Instructor presence enhanced learning and strengthened FPN-SN connectivity during online lecture.
Poster No:
586
Submission Type:
Abstract Submission
Authors:
Guan-Ting Ye1, Nai-Feng Chen1, Ting-Ting Chang1,2
Institutions:
1Department of Psychology, National Chengchi University, Taipei City, Taiwan, 2Research Center for Mind, Brain, and Learning, National Chengchi University, Taipei, Taiwan
First Author:
Co-Author(s):
Ting-Ting Chang
Department of Psychology, National Chengchi University|Research Center for Mind, Brain, and Learning, National Chengchi University
Taipei City, Taiwan|Taipei, Taiwan
Department of Psychology, National Chengchi University|Research Center for Mind, Brain, and Learning, National Chengchi University
Taipei City, Taiwan|Taipei, Taiwan
Introduction:
With the growing importance of online learning, educators are increasingly adopting virtual approaches as alternatives to traditional in-person instruction. Among the most prominent models in online learning is the CASTLE model, which emphasizes that appropriate social cues can reduce learners' cognitive overload, enhance emotional motivation between instructors and students, and ultimately lead to improved learning outcomes. While instructor presence emerges as a key factor influencing learning outcomes (Schneider et al., 2022), the neural mechanisms supporting its effectiveness remain largely unexplored (Beege et al., 2023). We hypothesized that dynamic instructor presence would enhance learning through increased engagement of attention-related neural networks. This study leverages fMRI to investigate the cognitive and neural processes involved in online learning, specifically examining how instructor presence modulates attention, working memory, and neural connectivity to facilitate learning.
Methods:
Sixty-three healthy college students (34 females, mean age = 23.19, SD = 2.79), all non-specialists in natural science subjects, participated in two materials science lectures during fMRI scanning. One lecture featured a live instructor utilizing dynamic expressions and social cues, while the other included only a static instructor image. Learning assessments comprised pre-test, post-test, and follow-up evaluations to measure both immediate learning gains and retention. Task-state functional connectivity analyses focused on two key neural systems: the salience network (SN) and the frontoparietal network (FPN), identified using the AAL3 atlas. To explore the neural basis of the instructor presence effect, we: (1) computed connectivity differences between the live and static conditions, (2) conducted moderation analyses to investigate the relationship between neural connectivity strength and engagement levels, and (3) developed a machine learning model to predict learning outcomes based on neural connectivity patterns.

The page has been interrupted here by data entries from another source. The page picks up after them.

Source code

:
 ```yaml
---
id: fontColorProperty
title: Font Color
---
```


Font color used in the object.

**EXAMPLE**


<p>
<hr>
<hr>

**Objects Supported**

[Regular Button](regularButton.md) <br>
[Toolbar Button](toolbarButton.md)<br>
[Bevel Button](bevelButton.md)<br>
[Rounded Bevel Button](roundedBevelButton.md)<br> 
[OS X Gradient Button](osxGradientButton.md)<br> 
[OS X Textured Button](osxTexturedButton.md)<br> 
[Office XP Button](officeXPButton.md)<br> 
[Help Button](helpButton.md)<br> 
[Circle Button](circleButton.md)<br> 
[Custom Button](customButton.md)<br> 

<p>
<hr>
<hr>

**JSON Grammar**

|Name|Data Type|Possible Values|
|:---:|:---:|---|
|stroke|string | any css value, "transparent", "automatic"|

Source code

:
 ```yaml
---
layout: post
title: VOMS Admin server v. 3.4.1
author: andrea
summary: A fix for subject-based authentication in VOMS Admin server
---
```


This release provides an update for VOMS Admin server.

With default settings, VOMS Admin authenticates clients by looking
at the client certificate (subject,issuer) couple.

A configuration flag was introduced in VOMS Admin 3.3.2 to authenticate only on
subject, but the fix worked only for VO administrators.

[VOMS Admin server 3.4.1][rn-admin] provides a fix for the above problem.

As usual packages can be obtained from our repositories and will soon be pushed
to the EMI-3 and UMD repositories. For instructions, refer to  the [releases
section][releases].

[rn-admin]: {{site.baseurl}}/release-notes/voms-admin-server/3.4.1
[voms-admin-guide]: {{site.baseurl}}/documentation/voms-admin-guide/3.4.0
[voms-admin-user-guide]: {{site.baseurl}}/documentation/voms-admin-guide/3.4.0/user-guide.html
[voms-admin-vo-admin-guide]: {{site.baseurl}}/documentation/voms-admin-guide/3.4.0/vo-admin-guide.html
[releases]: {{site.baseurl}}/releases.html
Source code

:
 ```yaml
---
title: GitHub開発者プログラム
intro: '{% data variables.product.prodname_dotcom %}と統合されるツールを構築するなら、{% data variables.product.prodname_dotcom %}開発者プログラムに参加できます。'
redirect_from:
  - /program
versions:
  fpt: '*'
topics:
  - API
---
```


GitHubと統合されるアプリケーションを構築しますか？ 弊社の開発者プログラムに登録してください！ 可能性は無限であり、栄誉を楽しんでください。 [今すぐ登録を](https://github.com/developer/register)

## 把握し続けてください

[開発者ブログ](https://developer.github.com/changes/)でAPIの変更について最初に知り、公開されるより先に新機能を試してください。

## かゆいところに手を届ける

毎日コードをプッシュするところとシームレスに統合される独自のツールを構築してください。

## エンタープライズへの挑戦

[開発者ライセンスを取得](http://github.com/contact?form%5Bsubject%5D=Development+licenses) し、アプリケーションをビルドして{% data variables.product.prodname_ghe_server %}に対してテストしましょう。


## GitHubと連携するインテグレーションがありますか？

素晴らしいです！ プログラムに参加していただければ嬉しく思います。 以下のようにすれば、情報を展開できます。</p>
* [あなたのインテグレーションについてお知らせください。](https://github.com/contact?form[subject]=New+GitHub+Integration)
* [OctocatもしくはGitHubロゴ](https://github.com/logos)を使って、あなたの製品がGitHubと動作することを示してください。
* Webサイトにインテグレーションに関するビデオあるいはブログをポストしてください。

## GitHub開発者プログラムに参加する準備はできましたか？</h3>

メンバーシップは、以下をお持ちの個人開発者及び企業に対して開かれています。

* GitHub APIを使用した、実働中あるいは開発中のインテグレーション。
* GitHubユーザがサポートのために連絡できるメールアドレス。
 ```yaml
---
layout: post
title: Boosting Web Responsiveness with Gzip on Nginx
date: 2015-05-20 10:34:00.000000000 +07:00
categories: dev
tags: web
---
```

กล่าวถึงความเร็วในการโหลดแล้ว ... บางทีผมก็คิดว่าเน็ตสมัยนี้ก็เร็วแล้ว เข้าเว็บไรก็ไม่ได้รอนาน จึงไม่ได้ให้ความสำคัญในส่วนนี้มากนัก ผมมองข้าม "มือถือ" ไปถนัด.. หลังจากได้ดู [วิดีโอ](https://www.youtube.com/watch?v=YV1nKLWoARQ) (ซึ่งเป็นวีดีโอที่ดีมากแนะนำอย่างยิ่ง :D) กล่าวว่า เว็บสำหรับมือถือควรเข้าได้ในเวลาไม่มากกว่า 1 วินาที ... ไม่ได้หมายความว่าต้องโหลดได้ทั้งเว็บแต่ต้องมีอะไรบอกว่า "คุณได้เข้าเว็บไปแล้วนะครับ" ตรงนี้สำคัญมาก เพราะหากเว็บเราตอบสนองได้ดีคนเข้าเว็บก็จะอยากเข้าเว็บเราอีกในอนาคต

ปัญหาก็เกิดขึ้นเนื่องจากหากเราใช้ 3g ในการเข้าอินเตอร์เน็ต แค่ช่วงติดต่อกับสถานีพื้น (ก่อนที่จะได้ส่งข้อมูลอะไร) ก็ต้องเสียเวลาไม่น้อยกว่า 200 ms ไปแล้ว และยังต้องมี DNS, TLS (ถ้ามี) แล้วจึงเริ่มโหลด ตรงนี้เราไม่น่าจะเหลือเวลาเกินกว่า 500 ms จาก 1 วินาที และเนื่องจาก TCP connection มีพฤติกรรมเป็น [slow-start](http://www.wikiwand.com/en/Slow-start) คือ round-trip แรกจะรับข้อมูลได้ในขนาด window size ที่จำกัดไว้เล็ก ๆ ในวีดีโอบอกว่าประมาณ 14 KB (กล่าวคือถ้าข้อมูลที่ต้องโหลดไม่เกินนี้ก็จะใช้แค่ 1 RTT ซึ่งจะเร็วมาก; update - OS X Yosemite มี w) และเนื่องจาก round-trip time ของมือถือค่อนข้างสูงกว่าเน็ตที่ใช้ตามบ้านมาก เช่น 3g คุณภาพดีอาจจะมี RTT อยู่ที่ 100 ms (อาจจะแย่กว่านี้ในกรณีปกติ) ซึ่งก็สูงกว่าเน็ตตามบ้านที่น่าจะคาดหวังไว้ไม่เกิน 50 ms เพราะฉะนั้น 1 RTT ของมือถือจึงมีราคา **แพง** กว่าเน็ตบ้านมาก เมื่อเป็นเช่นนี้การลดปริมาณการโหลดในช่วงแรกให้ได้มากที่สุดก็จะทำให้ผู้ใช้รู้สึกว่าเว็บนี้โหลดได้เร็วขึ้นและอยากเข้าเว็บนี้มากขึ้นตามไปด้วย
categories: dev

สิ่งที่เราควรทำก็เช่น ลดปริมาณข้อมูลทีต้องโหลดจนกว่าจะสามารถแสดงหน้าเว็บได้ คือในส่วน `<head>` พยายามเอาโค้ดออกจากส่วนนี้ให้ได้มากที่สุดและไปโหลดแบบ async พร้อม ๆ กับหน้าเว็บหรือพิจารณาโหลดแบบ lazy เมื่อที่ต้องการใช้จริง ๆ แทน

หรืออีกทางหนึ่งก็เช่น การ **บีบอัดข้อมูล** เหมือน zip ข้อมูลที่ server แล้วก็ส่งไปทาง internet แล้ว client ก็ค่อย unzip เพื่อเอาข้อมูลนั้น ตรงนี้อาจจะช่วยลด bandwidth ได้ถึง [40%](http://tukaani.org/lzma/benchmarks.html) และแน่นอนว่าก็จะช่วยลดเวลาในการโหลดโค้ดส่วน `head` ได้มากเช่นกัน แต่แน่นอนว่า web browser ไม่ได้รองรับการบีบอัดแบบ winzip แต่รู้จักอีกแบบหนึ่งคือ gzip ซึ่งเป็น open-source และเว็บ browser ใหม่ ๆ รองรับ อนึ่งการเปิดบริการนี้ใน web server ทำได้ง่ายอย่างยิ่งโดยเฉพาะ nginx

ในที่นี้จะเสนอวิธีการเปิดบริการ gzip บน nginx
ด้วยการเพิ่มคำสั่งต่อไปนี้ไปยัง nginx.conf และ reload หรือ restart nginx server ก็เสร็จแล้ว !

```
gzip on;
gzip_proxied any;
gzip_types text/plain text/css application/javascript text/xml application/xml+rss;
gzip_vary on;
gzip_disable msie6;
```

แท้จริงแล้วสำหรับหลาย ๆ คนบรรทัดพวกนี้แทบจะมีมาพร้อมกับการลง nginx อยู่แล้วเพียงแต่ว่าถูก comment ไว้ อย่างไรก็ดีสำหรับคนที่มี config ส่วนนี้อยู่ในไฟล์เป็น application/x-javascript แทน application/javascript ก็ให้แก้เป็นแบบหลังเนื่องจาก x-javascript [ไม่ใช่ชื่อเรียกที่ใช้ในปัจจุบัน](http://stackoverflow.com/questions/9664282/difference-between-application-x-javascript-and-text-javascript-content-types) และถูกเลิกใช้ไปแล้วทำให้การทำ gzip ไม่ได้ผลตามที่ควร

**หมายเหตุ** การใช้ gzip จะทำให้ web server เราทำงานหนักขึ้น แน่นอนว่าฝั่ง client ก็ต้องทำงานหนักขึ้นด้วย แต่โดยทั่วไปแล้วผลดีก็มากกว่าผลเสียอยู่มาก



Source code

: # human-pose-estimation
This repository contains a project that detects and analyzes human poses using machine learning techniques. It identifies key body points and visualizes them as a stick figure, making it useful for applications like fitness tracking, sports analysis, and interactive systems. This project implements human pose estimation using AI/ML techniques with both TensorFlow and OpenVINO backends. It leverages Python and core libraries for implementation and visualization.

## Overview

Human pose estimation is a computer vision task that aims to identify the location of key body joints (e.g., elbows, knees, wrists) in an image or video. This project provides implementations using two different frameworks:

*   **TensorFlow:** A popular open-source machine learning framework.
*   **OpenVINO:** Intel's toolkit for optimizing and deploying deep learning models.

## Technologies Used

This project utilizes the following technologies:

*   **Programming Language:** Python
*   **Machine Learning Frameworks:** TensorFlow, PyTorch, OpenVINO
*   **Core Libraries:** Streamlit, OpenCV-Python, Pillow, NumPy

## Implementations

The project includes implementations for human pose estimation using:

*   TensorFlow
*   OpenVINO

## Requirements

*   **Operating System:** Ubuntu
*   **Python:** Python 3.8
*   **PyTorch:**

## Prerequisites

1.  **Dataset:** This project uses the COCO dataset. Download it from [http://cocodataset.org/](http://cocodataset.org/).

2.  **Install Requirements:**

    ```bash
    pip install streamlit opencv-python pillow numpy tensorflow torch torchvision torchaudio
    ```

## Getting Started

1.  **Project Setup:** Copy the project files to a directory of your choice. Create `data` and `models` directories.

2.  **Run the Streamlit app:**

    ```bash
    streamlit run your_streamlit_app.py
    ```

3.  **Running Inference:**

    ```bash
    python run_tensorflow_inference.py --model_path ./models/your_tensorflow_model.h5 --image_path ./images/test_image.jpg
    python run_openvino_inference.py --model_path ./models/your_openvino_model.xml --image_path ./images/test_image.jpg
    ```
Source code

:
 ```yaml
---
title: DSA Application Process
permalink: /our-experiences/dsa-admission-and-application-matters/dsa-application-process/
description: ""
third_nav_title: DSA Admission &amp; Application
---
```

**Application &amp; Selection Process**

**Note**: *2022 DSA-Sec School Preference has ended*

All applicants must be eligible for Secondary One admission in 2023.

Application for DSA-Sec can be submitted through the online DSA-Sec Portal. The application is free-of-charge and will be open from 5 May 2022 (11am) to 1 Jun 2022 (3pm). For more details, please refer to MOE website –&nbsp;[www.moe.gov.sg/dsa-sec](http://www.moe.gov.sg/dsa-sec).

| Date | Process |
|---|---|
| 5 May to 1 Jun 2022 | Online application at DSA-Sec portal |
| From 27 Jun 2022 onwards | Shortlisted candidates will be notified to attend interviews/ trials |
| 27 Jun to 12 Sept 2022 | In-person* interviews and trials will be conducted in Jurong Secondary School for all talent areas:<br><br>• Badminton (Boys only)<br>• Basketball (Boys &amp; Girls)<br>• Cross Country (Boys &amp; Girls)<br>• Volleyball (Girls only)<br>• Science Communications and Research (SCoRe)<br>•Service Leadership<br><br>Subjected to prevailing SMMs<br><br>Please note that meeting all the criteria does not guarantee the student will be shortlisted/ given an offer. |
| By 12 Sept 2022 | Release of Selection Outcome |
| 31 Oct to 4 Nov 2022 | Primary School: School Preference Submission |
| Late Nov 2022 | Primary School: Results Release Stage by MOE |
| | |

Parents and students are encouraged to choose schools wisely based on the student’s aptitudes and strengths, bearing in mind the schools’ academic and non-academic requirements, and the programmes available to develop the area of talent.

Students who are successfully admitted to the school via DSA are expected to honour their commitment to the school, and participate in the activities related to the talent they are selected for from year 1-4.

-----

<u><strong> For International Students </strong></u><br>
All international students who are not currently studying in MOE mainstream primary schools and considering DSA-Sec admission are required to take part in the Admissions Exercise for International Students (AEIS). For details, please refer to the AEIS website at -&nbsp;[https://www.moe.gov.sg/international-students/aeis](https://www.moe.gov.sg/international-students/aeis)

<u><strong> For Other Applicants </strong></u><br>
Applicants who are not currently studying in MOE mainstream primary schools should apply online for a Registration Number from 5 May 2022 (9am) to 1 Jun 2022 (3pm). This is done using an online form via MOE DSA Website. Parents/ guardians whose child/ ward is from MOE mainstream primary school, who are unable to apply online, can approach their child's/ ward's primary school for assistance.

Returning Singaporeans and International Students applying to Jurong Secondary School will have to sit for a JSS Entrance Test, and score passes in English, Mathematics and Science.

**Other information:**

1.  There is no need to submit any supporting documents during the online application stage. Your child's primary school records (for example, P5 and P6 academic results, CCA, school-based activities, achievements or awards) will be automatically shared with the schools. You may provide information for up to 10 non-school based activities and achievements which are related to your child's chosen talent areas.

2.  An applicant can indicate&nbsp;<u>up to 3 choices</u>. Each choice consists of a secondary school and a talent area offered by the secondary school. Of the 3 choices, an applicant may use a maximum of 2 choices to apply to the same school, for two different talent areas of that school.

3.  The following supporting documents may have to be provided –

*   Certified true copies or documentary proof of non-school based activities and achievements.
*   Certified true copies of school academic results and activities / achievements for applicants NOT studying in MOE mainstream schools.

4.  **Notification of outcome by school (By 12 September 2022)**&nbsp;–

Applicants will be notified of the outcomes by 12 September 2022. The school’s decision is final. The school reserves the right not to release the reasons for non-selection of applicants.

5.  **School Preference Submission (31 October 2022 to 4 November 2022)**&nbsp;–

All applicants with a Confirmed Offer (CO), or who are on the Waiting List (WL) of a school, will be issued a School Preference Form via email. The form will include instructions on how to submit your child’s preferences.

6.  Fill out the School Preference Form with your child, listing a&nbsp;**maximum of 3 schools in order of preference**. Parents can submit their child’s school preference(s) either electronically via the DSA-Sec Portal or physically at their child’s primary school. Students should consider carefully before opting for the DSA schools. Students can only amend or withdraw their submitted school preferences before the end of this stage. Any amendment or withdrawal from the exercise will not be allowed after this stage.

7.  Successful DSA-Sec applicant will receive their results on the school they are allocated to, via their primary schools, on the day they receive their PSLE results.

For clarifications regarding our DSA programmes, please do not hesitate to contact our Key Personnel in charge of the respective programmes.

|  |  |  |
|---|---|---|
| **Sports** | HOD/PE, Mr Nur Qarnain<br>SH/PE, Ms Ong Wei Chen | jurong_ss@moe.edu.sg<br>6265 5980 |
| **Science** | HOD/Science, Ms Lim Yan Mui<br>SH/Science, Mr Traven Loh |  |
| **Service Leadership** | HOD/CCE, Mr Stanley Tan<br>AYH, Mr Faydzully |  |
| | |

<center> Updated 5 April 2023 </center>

·Figure 1. Experimental procedure and task design.
Results:
Our analyses revealed three key findings. First, participants showed significantly enhanced learning outcomes in the live instructor condition compared to the static image condition (t (62) = 1.805, p = 0.038). Moreover, in terms of retention effects, the live instructor condition exhibited more consistent performance, while the static instructor condition showed greater variability (Fig 2A). Second the live instructor condition demonstrated stronger task-based functional connectivity between the FPN and SN (t (57) = 2.43, p = 0.009) (Fig 2B), suggesting enhanced cognitive processing between attention and cognitive control networks. Third, this FPN-SN connectivity moderated the relationship between attention and learning (Coef = 1.036, p = 0.038), with stronger connectivity predicting better learning outcomes (Fig 2C). Supporting these findings, our machine learning model successfully categorized students into high and low attention performance groups based on neural connectivity patterns (AUC = 0.82, p < 0.001) (Fig 2D, E).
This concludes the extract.